[Po4a-devel] XML <? blabla ?> constructs

Jordi Vilalta jvprat@wanadoo.es
Fri, 16 Jul 2004 10:21:46 +0200 (CEST)


Hi,

On Fri, 16 Jul 2004, Martin Quinson wrote:
> ...
>
> The point is that the current design of the Sgml module makes it very 
> difficult to simply ignore some parts of the document because I use an 
> external parser. I can change them into text before launching the parser, and 
> then turn they back to their values. That's the trick I use to protect the 
> entities, for example. &version; is rewritten to PO4A-ampversion; before 
> launching nsgml, and then back while generating the document/po files. But if 
> I do so, I'm afraid that nsgml begins whining about CDATA being placed where 
> it shouldn't.
> 
> I am near the point where I decide that nsgml creates more problem than it 
> solves. Making a ?ML parser in perl from the scratch shouldn't be that 
> difficult after all.

My current implementation of the XML parser is quite generic and 
customizable (I think). Maybe it could replace the current sgml one (when 
it gets mature).

> 
> The only reasons why I don't go further and reimplement my own parser is the 
> complexity of the code. As I said recently, I don't even remember the 
> differences between translate and indent (I guess that's a good argument to 
> reingeenering the code ;). And there is some weird parts to support sgml 
> specificities such as conditional compilation (ok, that would be also easier 
> without nsgml). There is the file inclusion mecanism, also (but it should be 
> generalized, and put in the core of po4a so that other module can use it).
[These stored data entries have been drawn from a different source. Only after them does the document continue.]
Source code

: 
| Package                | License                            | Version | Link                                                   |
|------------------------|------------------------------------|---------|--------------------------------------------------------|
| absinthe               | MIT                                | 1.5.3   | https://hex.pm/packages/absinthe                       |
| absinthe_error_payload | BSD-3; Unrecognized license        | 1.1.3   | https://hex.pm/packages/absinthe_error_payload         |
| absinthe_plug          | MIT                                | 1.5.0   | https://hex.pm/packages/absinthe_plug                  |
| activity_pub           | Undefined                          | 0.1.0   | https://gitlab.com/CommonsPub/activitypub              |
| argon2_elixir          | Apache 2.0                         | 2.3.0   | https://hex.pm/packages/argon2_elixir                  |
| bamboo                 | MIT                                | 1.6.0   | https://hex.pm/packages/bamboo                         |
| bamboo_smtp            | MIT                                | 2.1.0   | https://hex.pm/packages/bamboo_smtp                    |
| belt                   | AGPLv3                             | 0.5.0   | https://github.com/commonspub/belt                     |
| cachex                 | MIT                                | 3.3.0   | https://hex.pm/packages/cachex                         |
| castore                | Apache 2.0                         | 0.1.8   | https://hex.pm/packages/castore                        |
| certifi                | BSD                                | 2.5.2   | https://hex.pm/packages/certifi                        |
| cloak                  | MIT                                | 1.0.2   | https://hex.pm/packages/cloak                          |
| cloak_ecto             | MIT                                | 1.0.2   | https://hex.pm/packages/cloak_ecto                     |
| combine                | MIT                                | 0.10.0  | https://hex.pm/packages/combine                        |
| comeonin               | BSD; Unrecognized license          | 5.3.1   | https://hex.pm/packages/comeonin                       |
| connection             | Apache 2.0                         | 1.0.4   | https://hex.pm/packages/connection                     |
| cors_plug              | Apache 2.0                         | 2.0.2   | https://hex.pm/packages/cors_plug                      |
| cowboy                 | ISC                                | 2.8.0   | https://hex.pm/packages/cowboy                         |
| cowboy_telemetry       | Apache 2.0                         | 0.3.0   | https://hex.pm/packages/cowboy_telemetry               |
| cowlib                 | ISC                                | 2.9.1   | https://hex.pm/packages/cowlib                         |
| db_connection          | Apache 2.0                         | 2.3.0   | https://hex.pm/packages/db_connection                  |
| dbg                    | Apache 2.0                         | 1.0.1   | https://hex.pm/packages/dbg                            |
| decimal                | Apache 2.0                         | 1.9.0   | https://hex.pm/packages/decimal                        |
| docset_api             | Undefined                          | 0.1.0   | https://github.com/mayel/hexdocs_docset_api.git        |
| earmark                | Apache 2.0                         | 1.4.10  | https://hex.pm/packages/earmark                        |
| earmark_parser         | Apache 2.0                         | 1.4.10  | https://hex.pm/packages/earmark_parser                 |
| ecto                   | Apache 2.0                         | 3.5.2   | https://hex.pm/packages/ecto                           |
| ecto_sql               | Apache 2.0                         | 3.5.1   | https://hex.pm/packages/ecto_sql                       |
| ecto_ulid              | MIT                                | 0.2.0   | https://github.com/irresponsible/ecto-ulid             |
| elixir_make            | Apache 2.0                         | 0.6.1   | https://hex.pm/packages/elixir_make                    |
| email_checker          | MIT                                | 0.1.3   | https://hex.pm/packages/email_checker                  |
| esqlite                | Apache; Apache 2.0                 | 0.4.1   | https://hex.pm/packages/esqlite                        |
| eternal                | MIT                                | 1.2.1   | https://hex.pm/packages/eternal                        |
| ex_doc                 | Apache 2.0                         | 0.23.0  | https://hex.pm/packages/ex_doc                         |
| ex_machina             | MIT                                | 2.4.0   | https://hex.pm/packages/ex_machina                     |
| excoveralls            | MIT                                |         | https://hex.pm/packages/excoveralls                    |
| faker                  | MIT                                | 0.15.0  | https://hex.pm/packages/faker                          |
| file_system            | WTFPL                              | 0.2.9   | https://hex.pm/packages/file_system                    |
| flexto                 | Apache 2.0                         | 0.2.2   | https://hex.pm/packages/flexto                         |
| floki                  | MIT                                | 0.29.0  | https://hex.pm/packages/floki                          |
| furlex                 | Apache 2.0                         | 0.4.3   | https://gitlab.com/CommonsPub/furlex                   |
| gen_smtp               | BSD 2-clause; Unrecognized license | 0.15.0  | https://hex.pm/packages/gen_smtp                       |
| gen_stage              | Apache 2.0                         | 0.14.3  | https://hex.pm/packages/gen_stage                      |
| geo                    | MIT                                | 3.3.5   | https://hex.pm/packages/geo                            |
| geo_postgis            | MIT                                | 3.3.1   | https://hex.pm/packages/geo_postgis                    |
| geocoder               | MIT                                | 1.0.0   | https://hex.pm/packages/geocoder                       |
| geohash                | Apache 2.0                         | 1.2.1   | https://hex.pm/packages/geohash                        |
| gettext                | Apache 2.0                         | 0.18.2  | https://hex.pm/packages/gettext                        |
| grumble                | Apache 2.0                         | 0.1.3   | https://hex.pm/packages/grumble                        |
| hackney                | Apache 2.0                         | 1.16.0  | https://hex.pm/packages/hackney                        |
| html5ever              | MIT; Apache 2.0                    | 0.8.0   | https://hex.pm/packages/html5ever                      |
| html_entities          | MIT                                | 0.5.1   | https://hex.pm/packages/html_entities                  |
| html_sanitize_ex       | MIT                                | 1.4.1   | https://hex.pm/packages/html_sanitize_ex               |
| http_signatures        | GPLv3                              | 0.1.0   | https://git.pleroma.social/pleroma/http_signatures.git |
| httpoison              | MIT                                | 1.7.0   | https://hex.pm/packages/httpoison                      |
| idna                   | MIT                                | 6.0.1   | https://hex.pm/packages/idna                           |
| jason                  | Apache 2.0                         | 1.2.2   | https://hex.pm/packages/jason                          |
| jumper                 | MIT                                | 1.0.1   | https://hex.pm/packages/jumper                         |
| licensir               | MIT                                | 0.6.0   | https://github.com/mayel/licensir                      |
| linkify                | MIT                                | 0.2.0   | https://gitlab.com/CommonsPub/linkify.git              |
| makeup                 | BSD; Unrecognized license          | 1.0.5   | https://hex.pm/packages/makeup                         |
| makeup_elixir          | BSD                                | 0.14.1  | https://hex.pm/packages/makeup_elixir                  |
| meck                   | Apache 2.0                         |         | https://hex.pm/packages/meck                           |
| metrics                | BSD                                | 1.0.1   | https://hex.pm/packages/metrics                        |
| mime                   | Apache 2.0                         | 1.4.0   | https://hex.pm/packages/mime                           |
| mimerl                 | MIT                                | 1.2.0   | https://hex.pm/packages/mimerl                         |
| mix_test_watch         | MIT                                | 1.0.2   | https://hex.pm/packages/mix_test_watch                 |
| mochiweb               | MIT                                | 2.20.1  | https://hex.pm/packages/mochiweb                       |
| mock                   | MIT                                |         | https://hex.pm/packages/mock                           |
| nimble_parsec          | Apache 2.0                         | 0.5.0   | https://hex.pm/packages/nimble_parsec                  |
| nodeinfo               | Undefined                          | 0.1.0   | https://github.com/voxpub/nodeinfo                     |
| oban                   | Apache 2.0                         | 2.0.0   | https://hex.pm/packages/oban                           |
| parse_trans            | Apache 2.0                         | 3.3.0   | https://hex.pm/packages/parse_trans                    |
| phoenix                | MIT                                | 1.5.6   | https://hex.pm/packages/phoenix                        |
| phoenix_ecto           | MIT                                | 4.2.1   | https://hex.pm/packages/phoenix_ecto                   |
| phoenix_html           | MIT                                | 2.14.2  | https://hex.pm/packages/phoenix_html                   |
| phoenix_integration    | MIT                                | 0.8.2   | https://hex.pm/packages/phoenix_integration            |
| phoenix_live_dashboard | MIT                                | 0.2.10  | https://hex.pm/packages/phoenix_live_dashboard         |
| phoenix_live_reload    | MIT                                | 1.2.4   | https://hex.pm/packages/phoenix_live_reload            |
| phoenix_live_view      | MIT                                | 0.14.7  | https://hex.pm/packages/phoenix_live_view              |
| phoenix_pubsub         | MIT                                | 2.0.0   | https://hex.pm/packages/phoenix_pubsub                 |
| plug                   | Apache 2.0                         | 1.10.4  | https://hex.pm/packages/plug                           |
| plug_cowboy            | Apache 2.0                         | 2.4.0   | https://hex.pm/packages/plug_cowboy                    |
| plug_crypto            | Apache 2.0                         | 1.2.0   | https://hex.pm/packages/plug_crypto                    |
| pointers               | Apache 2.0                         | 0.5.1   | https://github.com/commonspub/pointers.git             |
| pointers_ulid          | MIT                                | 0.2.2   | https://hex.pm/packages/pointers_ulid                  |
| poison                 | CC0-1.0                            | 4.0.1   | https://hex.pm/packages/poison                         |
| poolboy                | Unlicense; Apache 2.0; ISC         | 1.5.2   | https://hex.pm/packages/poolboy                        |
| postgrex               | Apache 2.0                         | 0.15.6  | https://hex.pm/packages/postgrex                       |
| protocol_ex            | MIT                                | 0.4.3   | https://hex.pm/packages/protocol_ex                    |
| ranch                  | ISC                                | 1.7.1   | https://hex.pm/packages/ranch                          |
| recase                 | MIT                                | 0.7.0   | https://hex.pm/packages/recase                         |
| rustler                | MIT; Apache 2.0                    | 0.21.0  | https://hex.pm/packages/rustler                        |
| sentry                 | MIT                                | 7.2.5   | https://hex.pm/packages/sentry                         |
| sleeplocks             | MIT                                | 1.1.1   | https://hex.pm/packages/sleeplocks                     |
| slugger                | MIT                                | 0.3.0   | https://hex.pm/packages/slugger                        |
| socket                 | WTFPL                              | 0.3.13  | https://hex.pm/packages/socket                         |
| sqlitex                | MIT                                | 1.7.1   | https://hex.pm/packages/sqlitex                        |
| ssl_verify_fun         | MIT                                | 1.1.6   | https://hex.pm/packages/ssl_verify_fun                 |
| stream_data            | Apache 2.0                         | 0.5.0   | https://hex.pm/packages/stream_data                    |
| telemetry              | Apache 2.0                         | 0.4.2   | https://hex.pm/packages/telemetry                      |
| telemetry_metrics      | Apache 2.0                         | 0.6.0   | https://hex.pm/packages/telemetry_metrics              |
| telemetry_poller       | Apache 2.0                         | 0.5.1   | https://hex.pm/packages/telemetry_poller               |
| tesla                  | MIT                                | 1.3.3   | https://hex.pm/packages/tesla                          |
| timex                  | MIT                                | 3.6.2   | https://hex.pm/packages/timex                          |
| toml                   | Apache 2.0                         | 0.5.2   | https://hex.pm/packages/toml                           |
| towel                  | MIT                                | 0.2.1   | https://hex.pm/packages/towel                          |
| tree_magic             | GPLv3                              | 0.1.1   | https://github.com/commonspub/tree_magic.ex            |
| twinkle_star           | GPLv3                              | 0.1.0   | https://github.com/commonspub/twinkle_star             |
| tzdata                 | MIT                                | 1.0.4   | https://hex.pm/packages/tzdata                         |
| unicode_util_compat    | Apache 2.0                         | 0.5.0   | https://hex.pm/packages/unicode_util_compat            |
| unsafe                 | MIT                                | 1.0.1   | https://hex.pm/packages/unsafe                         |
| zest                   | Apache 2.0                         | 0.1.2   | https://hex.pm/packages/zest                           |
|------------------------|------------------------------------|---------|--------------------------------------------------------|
I think that this issue about the file inclusion, and the file encodings 
are two of the main lacks of the po4a core. The rest are only format 
modules, and these can always be extended.

> 
> Ok, the real reason is my chronical lack of time, and the fear of introducing 
> new bugs which I would have to fix ASAP since some people begin to use po4a...

It's open source, there are lots of hands out there, that can help ;)

> 
> I'm gonna try masking the <?bla?> as well as CDATA to nsgml, to see if it does 
> the trick.

Regards,

Jordi Vilalta